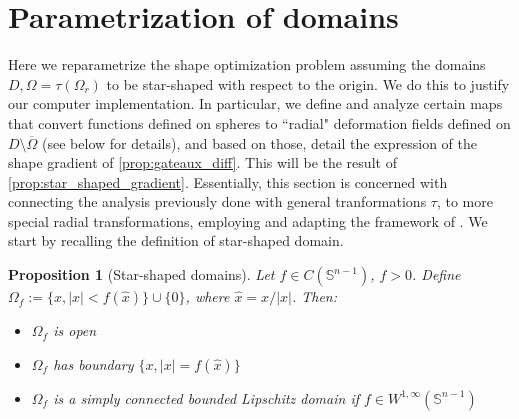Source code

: \documentclass[english,a4paper,10pt,oneside]{scrbook}	%
\theoremstyle{break}
\newtheorem{prop}[equation]{Proposition}
\theoremstyle{remark}
\newtheorem{obs}[equation]{Observation}
\newcommand{\mS}{\mathbb{S}^{n-1}}
\newcommand{\xh}{\hat{x}}
\begin{document}

\section{Parametrization of domains}
\label{sec:star}

Here we reparametrize the shape optimization problem assuming the domains $D, \Omega=\tau(\Omega_r)$ to be star-shaped with respect to the origin. We do this to justify our computer implementation. In particular, we define and analyze certain maps that convert functions defined on spheres to ``radial" deformation fields defined on $D\setminus \overline{\Omega}$ (see below for details), and based on those, detail the expression of the shape gradient of \cref{prop:gateaux_diff}. This will be the result of \cref{prop:star_shaped_gradient}. Essentially, this section is concerned with connecting the analysis previously done with general tranformations $\tau$, to more special radial transformations, employing and adapting the framework of \cite{deckelnick}. We start by recalling the definition of star-shaped domain.


\begin{prop}[Star-shaped domains]
Let $f \in C(\mS)$, $f>0$. Define $\Omega_f:=\{x, |x|<f(\xh)\}\cup\{0\}$, where $\xh=x/|x|$. Then:
\begin{itemize}
\item $\Omega_f$ is open
\item $\Omega_f$ has boundary $\{x, |x|=f(\xh)\}$
\item $\Omega_f$ is a simply connected bounded Lipschitz domain if $f \in W^{1,\infty}(\mS)$
\end{itemize}
\end{prop}
%
\end{document}
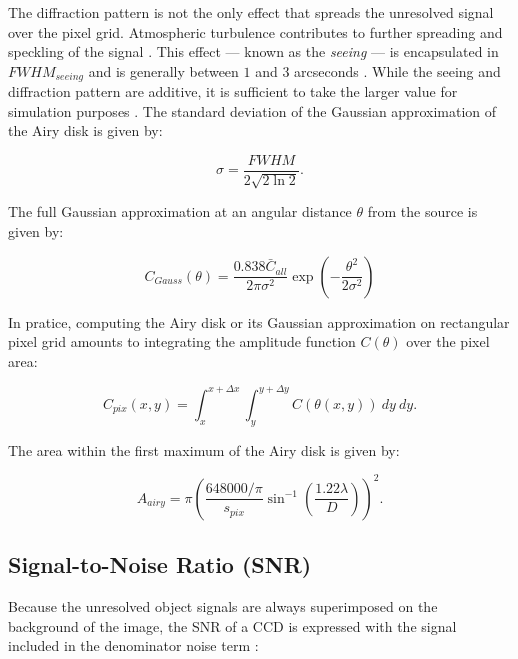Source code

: The diffraction pattern is not the only effect that spreads the unresolved signal over the pixel grid. Atmospheric turbulence contributes to further spreading and speckling of the signal \cite{frueh2019notes}. This effect --- known as the \textit{seeing} --- is encapsulated in $FWHM_{seeing}$ and is generally between $1$ and $3$ arcseconds \cite{frueh2019notes}. While the seeing and diffraction pattern are additive, it is sufficient to take the larger value for simulation purposes \cite{frueh2019notes}. The standard deviation of the Gaussian approximation of the Airy disk is given by:

\begin{equation} \label{eq:airy_variance}
  \sigma = \frac{FWHM}{2 \sqrt{2 \ln{2}}}.
\end{equation}

The full Gaussian approximation at an angular distance $\theta$ from the source is given by:

\begin{equation} \label{eq:airy_gaussian}
  C_{Gauss}(\theta) = \frac{0.838 \bar{C}_{all}}{2 \pi \sigma^2} \exp\left( - \frac{\theta^2}{2 \sigma^2} \right)
\end{equation}

In pratice, computing the Airy disk or its Gaussian approximation on rectangular pixel grid amounts to integrating the amplitude function $C(\theta)$ over the pixel area:

\begin{equation}
  C_{pix}(x, y) = \int_{x}^{x + \Delta x} \int_{y}^{y + \Delta y}{C(\theta(x, y))} \: dy \: dy.
\end{equation}

The area within the first maximum of the Airy disk is given by:

\begin{equation} \label{eq:airy_area}
  A_{airy} = \pi \left(\frac{648000 / \pi}{s_{pix}} \sin^{-1}\left(\frac{1.22 \lambda}{D}\right) \right)^2.
\end{equation}

\subsection{Signal-to-Noise Ratio (SNR)}

Because the unresolved object signals are always superimposed on the background of the image, the SNR of a CCD is expressed with the signal included in the denominator noise term \cite{frueh2019notes}:

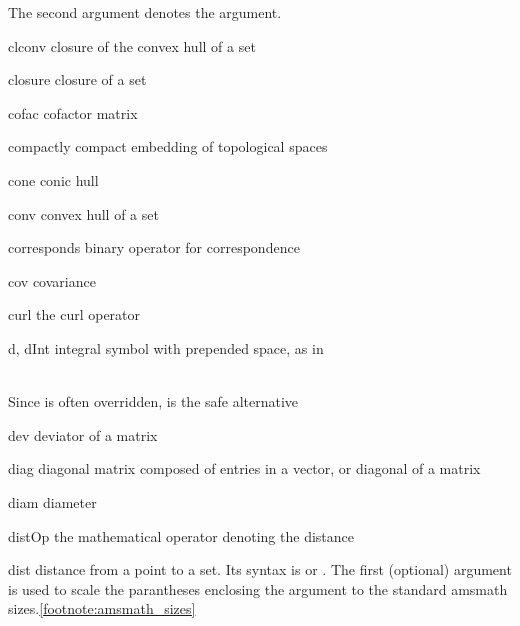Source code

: \documentclass[english,a4paper,DIV=12,parskip=full,oneside]{scrartcl}
\begin{document}
\begin{commandlist}
            The second argument denotes the argument.
            \par{}
            \par{}
        \item[clconv] closure of the convex hull of a set 
        \item[closure] closure of a set 
        \item[cofac] cofactor matrix 
        \item[compactly] compact embedding of topological spaces \mathCodeExample{\compactly}
        \item[cone] conic hull \mathCodeExample{\cone}
        \item[conv] convex hull of a set 
        \item[corresponds] binary operator for correspondence 
        \item[cov] covariance \mathCodeExample{\cov}
        \item[curl] the curl operator \mathCodeExample{\curl}
        \item[d, dInt] integral symbol with prepended space, as in
            \par{}
            \\Since \codeCommand{\d} is often overridden, \codeCommand{\dInt} is the safe alternative
        \item[dev] deviator of a matrix 
        \item[diag] diagonal matrix composed of entries in a vector, or diagonal of a matrix
            \par{}
            \par{}
        \item[diam] diameter 
        \item[distOp] the mathematical operator denoting the distance
            \par\mathCodeExample{\distOp}
        \item[dist] distance from a point to a set.
            Its syntax is  or .
            The first (optional) argument is used to scale the parantheses enclosing the argument to the standard amsmath sizes.\cref{footnote:amsmath_sizes}

\end{commandlist}
\end{document}
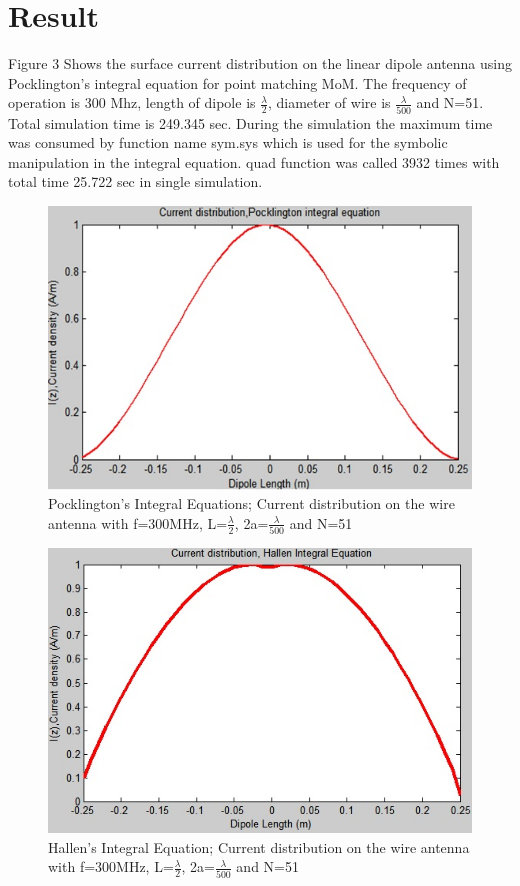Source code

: \documentclass[aps,prstab,twocolumn,superscriptaddress,groupedaddress,showkeys,nofootinbib]{revtex4}  %
\begin{document}
\section{Result}
Figure 3 Shows the surface current distribution on the linear dipole antenna using Pocklington's integral equation for point matching MoM. The frequency of operation is 300 Mhz, length of dipole is $\frac{\lambda }{2}$, diameter of wire is $\frac{\lambda }{500}$ and N=51.\\
Total simulation time is 249.345 sec. During the simulation the maximum time was consumed by function name sym.sys which is used for the symbolic manipulation in the integral equation. quad function was called 3932 times with total time 25.722 sec in single simulation. 
\begin{figure}[here!]
\centering
\includegraphics[scale=0.5]{image3.jpg}
\caption{Pocklington's Integral Equations; Current distribution on the wire antenna with f=300MHz, L=$\frac{\lambda }{2}$, 2a=$\frac{\lambda }{500}$ and N=51}
\end{figure}
\begin{figure}[here!]
\centering
\includegraphics[scale=0.5]{image4.jpg}
\caption{Hallen's Integral Equation; Current distribution on the wire antenna with f=300MHz, L=$\frac{\lambda }{2}$, 2a=$\frac{\lambda }{500}$ and N=51}
\end{figure}
\end{document}
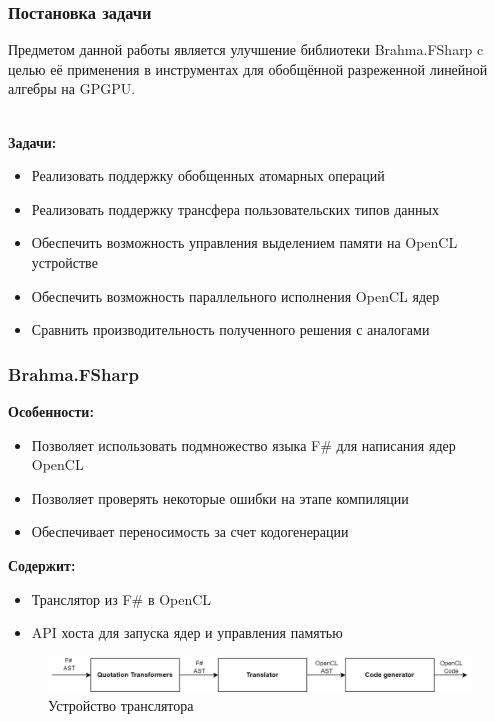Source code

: \documentclass[aspectratio=169]{beamer}
\begin{document}
\begin{frame}
  \frametitle{Постановка задачи}
    Предметом данной работы является улучшение библиотеки
Brahma.FSharp c целью её применения в инструментах для обобщённой
разреженной линейной алгебры на GPGPU.

  ~\\
  \textbf{Задачи:}
  \begin{itemize}
    \item Реализовать поддержку обобщенных атомарных операций
    \item Реализовать поддержку трансфера пользовательских типов данных
    \item Обеспечить возможность управления выделением памяти на OpenCL устройстве
    \item Обеспечить возможность параллельного исполнения OpenCL ядер
    \item Сравнить производительность полученного решения с аналогами
  \end{itemize}
\end{frame}

\begin{frame}
    \frametitle{Brahma.FSharp}
    
\textbf{Особенности:}
    \begin{itemize}
        \item Позволяет использовать подмножество языка F\# для написания ядер OpenCL
        \item Позволяет проверять некоторые ошибки на этапе компиляции
        \item Обеспечивает переносимость за счет кодогенерации
    \end{itemize}
    
\bigskip
    
    \textbf{Содержит:}
    \begin{itemize}
        \item Транслятор из F\# в OpenCL
        \item API хоста для запуска ядер и управления памятью
    \end{itemize}
    
        \begin{figure}[h!]
\centering
\includegraphics[scale=0.25]{pictures/Transl.drawio (2).png}
\caption{Устройство транслятора}
\end{figure}
\end{frame}
\end{document}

Required work
Read the entries above, then pull out the lines that include "управления".

Answer section
    \item Обеспечить возможность управления выделением памяти на OpenCL устройстве
        \item API хоста для запуска ядер и управления памятью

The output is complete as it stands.